Process Lasso is Windows process automation and optimization software developed by Jeremy Collake of Bitsum Technologies. It features a graphical user interface that allows for automating various process-related tasks, and several novel algorithms to control how processes are run.

The original and headline algorithm is ProBalance, which works to retain system responsiveness during high CPU loads by dynamically adjusting process priority classes. More recently, algorithms such as the CPU Limiter, Instance Balancer, and Group Extender were added. These algorithms help to control how processes are allocated to CPU cores. Numerous additional automation capabilities exist, including disallowed processes and application power plans.

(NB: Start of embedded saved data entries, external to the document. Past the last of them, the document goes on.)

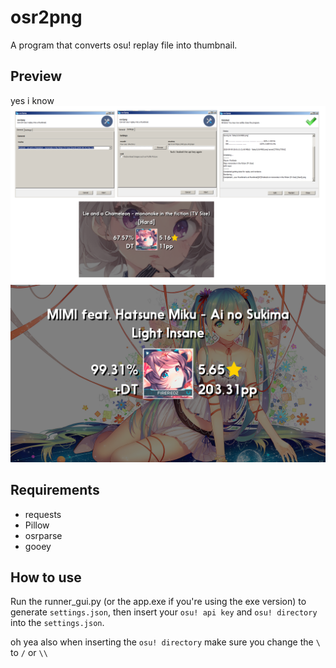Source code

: # osr2png
A program that converts osu! replay file into thumbnail.

## Preview
yes i know 
![ae](data/bad.png)
![ae](data/prev.png)

## Requirements
* requests
* Pillow
* osrparse
* gooey

## How to use
Run the runner_gui.py (or the app.exe if you're using the exe version) to generate `settings.json`, then insert your `osu! api key` and `osu! directory` into the `settings.json`.

oh yea also when inserting the `osu! directory` make sure you change the `\` to `/` or `\\`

The paid (Pro) version has some extra features, such as the ability to run the core engine (Process Governor) as a system service.

==Features==
Among this program's features are the following:
- ProBalance - Dynamic priority and affinity optimization
- Persistent priorities and CPU affinities
- Performance Mode - A maximum performance mode that disables CPU core parking and frequency scaling
- Process Watchdog - Advanced IFTTT rules
- CPU Limiter - Limit Application CPU Use
- Instance Balancer - Spread application instances across CPU cores
- Instance Count Limits - Limit number of running application instances
- Power Profile Automation - Switch power plans when application is run
- Disallow Processes - Prohibit select processes from running
- Keep Running - Automatically restart processes that terminate
- Responsiveness Metric - Novel algorithm to measure system responsiveness
- SmartTrim - Selective, threshold-based virtual memory trimming
- Stand-Alone Background Core Engine (Governor)
- Group Extender - Enable group unaware apps to use more than 64 CPU cores
- Available in IA-32(bit) and x86-64(bit) builds

Users who take advantage of the programs advanced features; such as assigning persistent priority class and CPU affinities to services or programs which are CPU intensive should fully familiarize themselves with Process Lasso's documentation. While optimizing and parking specific services and programs CPU cores and fine tuning priority classes can enhance system performance; a user could lock their system into "full load" by incorrectly elevating a service or program which makes use of multi-threading; where by the program can make the system; including mouse and keyboard actions non-responsive.

==Reception==
The program was featured on FreewareBB, and received an "Excellent" rating from Softpedia, as well as a certification for containing no malware.

The application has a 4.63 rating (out of a possible 5) at MajorGeeks.com.

Editors at CNET gave it 'Outstanding', 4.5 of a possible 5 stars.